Der Text, den der Landtag mit Ihren Stimmen, meine Damen und Herren von CDU, FDP, SPD und Grünen, heute beschließen wird, enthält vieles, was richtig ist und auch in unserem Antrag steht. Da geht es beispielsweise um ein breites Informationsangebot oder um passgenaue Studienvorbereitungsprogramme und Hilfen für den Studienstart. Auch hier gilt: So weit, so einstimmig!

Meine Damen und Herren, aber dann bleiben Sie weit hinter den Erwartungen, den Möglichkeiten

und auch den Notwendigkeiten in diesem Bereich zurück.

Erstens. In Ihrem Antrag steht nichts zur sozialen Dimension der Öffnung der Hochschulen. Der SPD, die dazu einige Forderungen in ihrem Ursprungsantrag hatte, war dieses Thema offensichtlich nicht wichtig genug, um es in den Antrag der vier Fraktionen hineinzuverhandeln. Die soziale Frage ist aber von entscheidender Bedeutung für die Offene Hochschule; denn die Gruppe, die wir im Blick haben, steht in der Regel mit beiden Beinen fest im Berufsleben, hat also bereits einen Berufsabschluss bzw. einen Bildungsabschluss in der Tasche und verfügt über ein regelmäßiges Einkommen. Vielleicht gibt es auch noch Familie und Kinder oder ein Haus, das man abbezahlen muss.

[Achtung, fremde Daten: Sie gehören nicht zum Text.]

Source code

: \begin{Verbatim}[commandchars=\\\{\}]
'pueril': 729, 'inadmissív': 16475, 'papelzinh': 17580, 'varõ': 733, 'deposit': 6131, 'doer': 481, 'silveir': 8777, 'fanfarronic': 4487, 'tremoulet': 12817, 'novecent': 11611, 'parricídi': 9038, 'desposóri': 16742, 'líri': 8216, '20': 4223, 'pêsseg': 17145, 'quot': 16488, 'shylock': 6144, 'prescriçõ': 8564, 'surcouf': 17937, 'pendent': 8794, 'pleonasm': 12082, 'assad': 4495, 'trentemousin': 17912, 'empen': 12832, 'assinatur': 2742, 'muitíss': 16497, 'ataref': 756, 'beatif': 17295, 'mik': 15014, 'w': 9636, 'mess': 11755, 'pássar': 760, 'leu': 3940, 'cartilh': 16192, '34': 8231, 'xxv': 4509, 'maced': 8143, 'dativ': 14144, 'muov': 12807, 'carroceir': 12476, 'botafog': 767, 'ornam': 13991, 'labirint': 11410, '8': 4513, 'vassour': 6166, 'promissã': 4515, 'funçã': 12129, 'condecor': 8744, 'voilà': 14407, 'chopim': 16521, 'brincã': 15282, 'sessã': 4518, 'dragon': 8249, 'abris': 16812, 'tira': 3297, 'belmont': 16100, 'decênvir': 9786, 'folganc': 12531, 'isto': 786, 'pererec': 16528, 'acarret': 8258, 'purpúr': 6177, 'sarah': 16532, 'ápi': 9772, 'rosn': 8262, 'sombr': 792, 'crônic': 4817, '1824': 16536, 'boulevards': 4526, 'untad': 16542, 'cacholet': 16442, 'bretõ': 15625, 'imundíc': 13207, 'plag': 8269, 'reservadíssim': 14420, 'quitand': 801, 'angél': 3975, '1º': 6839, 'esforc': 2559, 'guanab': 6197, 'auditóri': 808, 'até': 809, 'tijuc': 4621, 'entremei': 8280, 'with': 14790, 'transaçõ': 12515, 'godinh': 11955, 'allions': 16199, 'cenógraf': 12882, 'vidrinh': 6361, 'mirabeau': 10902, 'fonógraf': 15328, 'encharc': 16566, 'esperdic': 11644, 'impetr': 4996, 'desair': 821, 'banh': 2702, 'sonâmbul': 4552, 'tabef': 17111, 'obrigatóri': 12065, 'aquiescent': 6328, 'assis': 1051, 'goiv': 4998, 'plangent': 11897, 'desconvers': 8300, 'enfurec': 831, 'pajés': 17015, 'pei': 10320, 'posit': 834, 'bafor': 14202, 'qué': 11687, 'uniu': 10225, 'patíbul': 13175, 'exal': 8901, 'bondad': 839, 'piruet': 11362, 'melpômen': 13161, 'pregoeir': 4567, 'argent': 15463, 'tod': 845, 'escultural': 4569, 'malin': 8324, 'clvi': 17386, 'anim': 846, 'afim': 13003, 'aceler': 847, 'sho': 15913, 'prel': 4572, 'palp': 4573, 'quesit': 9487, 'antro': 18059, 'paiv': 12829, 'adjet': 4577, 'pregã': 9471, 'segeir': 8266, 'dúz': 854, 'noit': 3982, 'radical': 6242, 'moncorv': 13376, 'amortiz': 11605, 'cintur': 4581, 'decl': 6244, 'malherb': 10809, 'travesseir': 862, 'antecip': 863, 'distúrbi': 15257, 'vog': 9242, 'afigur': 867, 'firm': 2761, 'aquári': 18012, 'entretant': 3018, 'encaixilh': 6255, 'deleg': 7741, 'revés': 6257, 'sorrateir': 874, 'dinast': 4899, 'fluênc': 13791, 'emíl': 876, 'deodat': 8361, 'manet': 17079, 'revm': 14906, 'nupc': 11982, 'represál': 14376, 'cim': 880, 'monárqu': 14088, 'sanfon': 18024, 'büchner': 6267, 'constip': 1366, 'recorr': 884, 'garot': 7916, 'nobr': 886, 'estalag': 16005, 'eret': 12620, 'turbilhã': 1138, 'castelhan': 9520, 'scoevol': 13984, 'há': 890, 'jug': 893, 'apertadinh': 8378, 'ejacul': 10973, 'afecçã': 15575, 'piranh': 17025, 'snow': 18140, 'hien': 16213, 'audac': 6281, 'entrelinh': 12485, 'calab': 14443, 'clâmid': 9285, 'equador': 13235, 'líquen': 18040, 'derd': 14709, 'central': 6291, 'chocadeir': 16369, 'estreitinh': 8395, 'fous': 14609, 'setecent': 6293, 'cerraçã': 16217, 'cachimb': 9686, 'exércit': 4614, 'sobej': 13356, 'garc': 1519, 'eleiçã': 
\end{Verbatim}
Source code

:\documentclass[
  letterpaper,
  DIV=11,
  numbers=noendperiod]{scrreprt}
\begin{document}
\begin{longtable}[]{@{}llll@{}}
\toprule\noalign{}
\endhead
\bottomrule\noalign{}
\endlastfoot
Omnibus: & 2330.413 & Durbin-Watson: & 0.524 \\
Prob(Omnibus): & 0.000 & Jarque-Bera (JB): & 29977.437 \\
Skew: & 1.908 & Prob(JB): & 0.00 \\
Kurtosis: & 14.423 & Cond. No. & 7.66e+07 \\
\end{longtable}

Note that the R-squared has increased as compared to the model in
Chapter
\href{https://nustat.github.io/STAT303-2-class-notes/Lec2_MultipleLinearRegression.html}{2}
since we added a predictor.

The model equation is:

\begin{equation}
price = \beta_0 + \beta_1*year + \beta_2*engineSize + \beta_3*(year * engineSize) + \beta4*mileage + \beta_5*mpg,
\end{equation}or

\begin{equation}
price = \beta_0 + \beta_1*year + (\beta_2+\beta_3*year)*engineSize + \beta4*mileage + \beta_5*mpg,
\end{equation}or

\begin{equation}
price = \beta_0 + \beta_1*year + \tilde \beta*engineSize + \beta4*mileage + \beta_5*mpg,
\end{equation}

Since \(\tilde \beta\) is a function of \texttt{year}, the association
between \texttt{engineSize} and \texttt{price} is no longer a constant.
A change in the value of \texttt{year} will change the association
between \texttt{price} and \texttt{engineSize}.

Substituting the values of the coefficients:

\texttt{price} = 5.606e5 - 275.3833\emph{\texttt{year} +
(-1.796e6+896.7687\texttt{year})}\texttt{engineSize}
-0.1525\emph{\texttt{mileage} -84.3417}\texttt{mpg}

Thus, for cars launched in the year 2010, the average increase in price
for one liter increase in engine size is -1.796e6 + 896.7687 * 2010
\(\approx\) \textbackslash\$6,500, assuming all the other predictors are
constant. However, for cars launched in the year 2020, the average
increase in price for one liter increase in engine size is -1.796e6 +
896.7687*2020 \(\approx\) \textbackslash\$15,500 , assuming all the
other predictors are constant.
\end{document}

Wenn es uns nicht gelingt, die sozialen Hürden vor dem Studium abzubauen, wird es auch mit der Öffnung der Hochschulen nichts. Daher ist unsere Forderung, auch und besonders die soziale Dimension der Öffnung zu berücksichtigen.

(Beifall bei der LINKEN)

Zweitens nehmen wir die versprochene Durchlässigkeit zwischen beruflicher und akademischer Bildung ernst. Wer einen Meisterbrief hat, muss zumindest die Möglichkeit haben, direkt in einen fachnahen Masterstudiengang zu kommen.

(Beifall bei der LINKEN)

Dieser Vorschlag der Linken ist bei der Anhörung auf große Zustimmung gestoßen. Meine Damen und Herren, an diesem Punkt sind wir die Partei der Industrie- und Handelskammern.

Dass der Zugang kein Automatismus sein kann, ist klar. Aber welcher Meister mit mehrjähriger Berufserfahrung wird eine große Motivation verspüren, sich noch einmal die Grundlagen seines Faches anzuhören, die er seit Jahren kennt und anwendet? Wir dürfen diesen direkten Weg zum Master nicht verbauen. Sie aber tun das.

Bei Fragen der Anerkennung und Anrechnung von beruflichen Kompetenzen ist ein landesweiter verbindlicher Rahmen wichtig. Er wird auch von Wirtschafts- und Hochschulvertretern verlangt. Diese Forderung fehlt bei Ihnen. Aber sie steht in unserem Antrag.

Als dritten und letzten Punkt, bei dem Sie nicht die Kraft zu einem wirklichen Aufbruch finden, möchte ich Ihnen die Beispiele aus Großbritannien und Finnland nennen. Dort ist es durch offene Angebo

te im Bereich des E-Learning oder durch Kooperationen mit Volkshochschulen sehr gut gelungen, Menschen für ein Studium zu gewinnen. Diese Erfahrungen sollten wir uns in Niedersachsen zunutze machen.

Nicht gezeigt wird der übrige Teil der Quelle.